E il tutto nasconde un non detto: la convergenza nel rinnegare anzi nel combattere attivamente tutte le politiche di limitazione dei combustibili fossili avanzate da Biden e dall’Ue. Fin dal suo primo mandato il presidente non ha perso occasione per dichiarare che il cambiamento climatico non sarebbe solo inesistente, ma “una gigantesca truffa” da sventare (come ha ribadito all’Onu tre settimane fa), fatta per danneggiare gli Usa che di gas e petrolio sono ricchi ma, chiaramente, anche paesi che degli Usa sono tradizionali alleati.

In effetti per le monarchie del Golfo, che solo sulle immense ricchezze petrolifere fondano la loro speranza di continuare i loro regimi sempre e ostinatamente feudali pur nella “modernizzazione” fatta soprattutto di grattacieli e squadre di calcio, i piani di decarbonizzazione delle economie occidentali entro i prossimi 25-30 anni erano una sorta di condanna a morte.

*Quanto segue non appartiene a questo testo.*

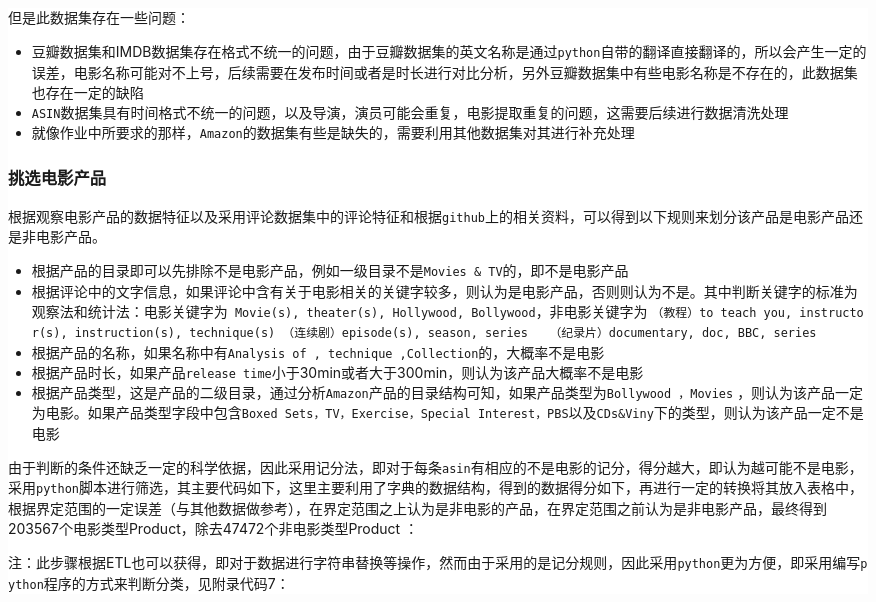 但是此数据集存在一些问题：

- 豆瓣数据集和IMDB数据集存在格式不统一的问题，由于豆瓣数据集的英文名称是通过`python`自带的翻译直接翻译的，所以会产生一定的误差，电影名称可能对不上号，后续需要在发布时间或者是时长进行对比分析，另外豆瓣数据集中有些电影名称是不存在的，此数据集也存在一定的缺陷
- `ASIN`数据集具有时间格式不统一的问题，以及导演，演员可能会重复，电影提取重复的问题，这需要后续进行数据清洗处理
- 就像作业中所要求的那样，`Amazon`的数据集有些是缺失的，需要利用其他数据集对其进行补充处理

### 挑选电影产品

根据观察电影产品的数据特征以及采用评论数据集中的评论特征和根据`github`上的相关资料，可以得到以下规则来划分该产品是电影产品还是非电影产品。

- 根据产品的目录即可以先排除不是电影产品，例如一级目录不是`Movies & TV`的，即不是电影产品
- 根据评论中的文字信息，如果评论中含有关于电影相关的关键字较多，则认为是电影产品，否则则认为不是。其中判断关键字的标准为观察法和统计法：电影关键字为` Movie(s), theater(s), Hollywood, Bollywood`，非电影关键字为 `（教程）to teach you, instructor(s), instruction(s), technique(s) （连续剧）episode(s), season, series   （纪录片）documentary, doc, BBC, series `
- 根据产品的名称，如果名称中有` Analysis of , technique ,Collection `的，大概率不是电影
- 根据产品时⻓，如果产品`release time`小于30min或者大于300min，则认为该产品大概率不是电影 
- 根据产品类型，这是产品的二级目录，通过分析`Amazon`产品的目录结构可知，如果产品类型为`Bollywood ，Movies` ，则认为该产品一定为电影。如果产品类型字段中包含`Boxed Sets，TV，Exercise，Special Interest，PBS`以及`CDs&Viny`下的类型，则认为该产品一定不是电影 

由于判断的条件还缺乏一定的科学依据，因此采用记分法，即对于每条`asin`有相应的不是电影的记分，得分越大，即认为越可能不是电影，采用`python`脚本进行筛选，其主要代码如下，这里主要利用了字典的数据结构，得到的数据得分如下，再进行一定的转换将其放入表格中，根据界定范围的一定误差（与其他数据做参考），在界定范围之上认为是非电影的产品，在界定范围之前认为是非电影产品，最终得到 203567个电影类型Product，除去47472个非电影类型Product ：

注：此步骤根据ETL也可以获得，即对于数据进行字符串替换等操作，然而由于采用的是记分规则，因此采用`python`更为方便，即采用编写`python`程序的方式来判断分类，见附录代码7：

Tanto che ne erano stati spinti a minacciare di allontanarsi dai loro alleati storici e avvicinarsi a Russia e Cina e perfino al nemico dei nemici, l’Iran: come dimostrò a marzo l’incontro a Pechino tra l’Arabia saudita e i rappresentanti di Teheran. Ora Trump con la sua politica furiosamente antiecologica si dichiara intenzionato a far sì che l’era del petrolio non finisca mai.

E invita a seguirlo tutte le destre soprattutto europee, per le quali il rifiuto delle politiche verdi sta diventando una parola d’ordine sempre più centrale, in difesa di potenti interessi industriali ma anche delle abitudini e dei modi di vita che tanti dei loro elettori non intendono cambiare. Lo dimostrano le dichiarazioni di Meloni contro l’ecologismo “ideologico” dell’Europa e contro un green deal in effetti in parte confuso, come le linee politiche di formazioni che vanno dal Rassemblement National ai partiti “euroscettici” dell’est.

Il preteso “riassetto” del Medio Oriente passa anche per la rinuncia dell’occidente a una politica ambientalista. Ai costi di questa rinuncia, per ora, poco si pensa.